Interested in memoir?  A new book by Will Rogers biographer and University of Delaware professor Ben Yagoda, Memoir: A History is one you should check out.

Yagoda explains the books purpose, “Memoir has become the central form of the culture: not only the way stories are told, but the way arguments are put forth, products and properties marketed, ideas floated, acts justified, reputations constructed or salvaged. The sheer volume of memoirs is unprecedented; the way the books were trailed by an unceasing stream of contention, doubt, hype, and accusations is distressing. Yet every single one of the books, and every piece of the debate about them, had a historical precedent. How did we come to this pass? The only way to answer that question is to go back a couple of thousand years and tell the story from the beginning."

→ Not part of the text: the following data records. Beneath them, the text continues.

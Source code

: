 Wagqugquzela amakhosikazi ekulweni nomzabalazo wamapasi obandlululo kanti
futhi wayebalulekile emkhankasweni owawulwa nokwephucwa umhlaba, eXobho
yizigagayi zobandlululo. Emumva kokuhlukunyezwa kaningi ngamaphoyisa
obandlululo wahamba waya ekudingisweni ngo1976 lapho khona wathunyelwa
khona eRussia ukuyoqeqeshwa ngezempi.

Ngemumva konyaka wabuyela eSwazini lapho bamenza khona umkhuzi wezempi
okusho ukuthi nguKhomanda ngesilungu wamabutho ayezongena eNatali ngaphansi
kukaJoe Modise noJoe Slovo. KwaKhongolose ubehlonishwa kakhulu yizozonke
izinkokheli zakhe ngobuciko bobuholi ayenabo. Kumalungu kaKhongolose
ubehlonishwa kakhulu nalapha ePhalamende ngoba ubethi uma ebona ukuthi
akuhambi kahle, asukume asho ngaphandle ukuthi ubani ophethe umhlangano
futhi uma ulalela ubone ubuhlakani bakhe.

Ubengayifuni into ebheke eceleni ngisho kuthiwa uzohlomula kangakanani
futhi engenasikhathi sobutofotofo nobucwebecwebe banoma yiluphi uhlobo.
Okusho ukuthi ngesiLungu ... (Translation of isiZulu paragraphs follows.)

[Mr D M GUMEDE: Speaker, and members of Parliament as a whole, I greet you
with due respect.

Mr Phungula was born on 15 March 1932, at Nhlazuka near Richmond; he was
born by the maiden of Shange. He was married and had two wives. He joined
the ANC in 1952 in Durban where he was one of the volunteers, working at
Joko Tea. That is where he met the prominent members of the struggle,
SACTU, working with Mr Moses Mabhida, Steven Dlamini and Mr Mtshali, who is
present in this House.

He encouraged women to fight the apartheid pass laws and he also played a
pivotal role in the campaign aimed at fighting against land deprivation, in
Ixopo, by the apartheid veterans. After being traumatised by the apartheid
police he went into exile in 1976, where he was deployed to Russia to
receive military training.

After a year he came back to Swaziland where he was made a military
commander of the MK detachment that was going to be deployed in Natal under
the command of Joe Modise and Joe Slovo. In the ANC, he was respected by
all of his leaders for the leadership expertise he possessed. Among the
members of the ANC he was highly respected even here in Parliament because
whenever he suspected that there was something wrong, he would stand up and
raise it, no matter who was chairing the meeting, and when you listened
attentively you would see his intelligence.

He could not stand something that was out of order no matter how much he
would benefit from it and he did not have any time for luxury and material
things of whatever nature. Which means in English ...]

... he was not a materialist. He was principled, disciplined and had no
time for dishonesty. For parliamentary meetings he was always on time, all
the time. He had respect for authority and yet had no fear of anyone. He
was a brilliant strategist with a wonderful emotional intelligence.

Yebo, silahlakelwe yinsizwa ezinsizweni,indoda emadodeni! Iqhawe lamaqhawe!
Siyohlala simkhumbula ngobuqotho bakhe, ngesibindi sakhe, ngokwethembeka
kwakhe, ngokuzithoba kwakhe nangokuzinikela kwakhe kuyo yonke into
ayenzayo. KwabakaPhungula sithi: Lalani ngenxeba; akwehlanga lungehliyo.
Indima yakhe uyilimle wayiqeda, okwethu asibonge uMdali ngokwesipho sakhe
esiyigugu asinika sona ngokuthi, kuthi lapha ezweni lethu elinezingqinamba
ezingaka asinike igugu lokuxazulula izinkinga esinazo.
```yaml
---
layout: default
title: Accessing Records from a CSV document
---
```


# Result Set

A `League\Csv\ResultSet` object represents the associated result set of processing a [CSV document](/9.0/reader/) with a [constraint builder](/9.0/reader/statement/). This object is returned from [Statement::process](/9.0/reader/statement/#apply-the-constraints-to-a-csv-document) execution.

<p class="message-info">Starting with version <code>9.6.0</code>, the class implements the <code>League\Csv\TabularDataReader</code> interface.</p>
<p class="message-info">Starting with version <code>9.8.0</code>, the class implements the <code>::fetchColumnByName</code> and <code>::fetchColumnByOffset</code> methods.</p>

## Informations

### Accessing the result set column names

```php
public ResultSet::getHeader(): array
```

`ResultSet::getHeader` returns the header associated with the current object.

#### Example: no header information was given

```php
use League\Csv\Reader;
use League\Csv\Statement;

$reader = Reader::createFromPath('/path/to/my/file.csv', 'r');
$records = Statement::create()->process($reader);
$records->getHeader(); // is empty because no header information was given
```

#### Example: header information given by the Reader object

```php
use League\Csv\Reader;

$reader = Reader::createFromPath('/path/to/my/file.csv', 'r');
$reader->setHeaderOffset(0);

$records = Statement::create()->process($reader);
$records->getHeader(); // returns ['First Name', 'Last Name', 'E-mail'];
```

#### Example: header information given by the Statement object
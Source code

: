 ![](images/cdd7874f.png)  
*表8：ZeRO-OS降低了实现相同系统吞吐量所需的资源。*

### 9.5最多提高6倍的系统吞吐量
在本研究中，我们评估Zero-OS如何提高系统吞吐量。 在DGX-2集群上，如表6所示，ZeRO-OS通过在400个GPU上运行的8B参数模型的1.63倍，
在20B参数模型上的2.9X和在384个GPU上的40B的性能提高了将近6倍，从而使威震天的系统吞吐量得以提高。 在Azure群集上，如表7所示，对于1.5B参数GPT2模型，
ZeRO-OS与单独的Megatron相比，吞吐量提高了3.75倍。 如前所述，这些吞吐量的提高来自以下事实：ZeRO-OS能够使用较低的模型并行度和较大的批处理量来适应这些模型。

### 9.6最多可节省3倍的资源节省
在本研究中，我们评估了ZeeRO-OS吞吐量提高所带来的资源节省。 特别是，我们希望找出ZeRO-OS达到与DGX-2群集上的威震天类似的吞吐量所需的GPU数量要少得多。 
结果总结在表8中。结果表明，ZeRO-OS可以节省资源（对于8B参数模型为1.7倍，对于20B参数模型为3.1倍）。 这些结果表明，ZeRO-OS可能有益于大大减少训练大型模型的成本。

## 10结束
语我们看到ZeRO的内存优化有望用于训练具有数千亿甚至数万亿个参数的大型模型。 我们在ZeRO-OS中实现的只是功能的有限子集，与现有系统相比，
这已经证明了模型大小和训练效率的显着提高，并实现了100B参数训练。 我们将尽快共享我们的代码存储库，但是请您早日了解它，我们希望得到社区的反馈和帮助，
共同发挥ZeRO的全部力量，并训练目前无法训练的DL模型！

And he does. Beginning with Caesar’s Commentaries and the Confessions of St. Augustine, Yagoda traces the evolution of the memoir form up to the present day. He sees Daniel Defoe’s 1719 book Robinson Crusoe, based on real-life Scottish castaway Alexander Selkirk, considered the first novel in English, a key in shaping the modern memoir. As Publishers Weekly explained, this fictional memoir helped usher in real accounts of, among other things, adventures on the high seas and capture by hostile Indians, it is memoir's fraught relationship with the truth—which implicated both readers (who took Robinson Crusoe to be a true tale) and writers (embellishing or inventing particularly sordid episodes in their lives)—that explains the memoir's longevity, popularity and breadth.”

Yagoda explores what he sees as a “malleability about the truth” which grows out of our desire for “authenticity and credibility” and to be entertained at the same time “which can lead some writers to exaggeration or invention.” The result can be what he calls “fraudulent lives” like James Frey’s A Million Little Pieces, but more often is produced by memories which are, “…by nature untrustworthy: contaminated not merely by gaps, but by distortions and fabrications that inevitably and blamelessly creep into it.”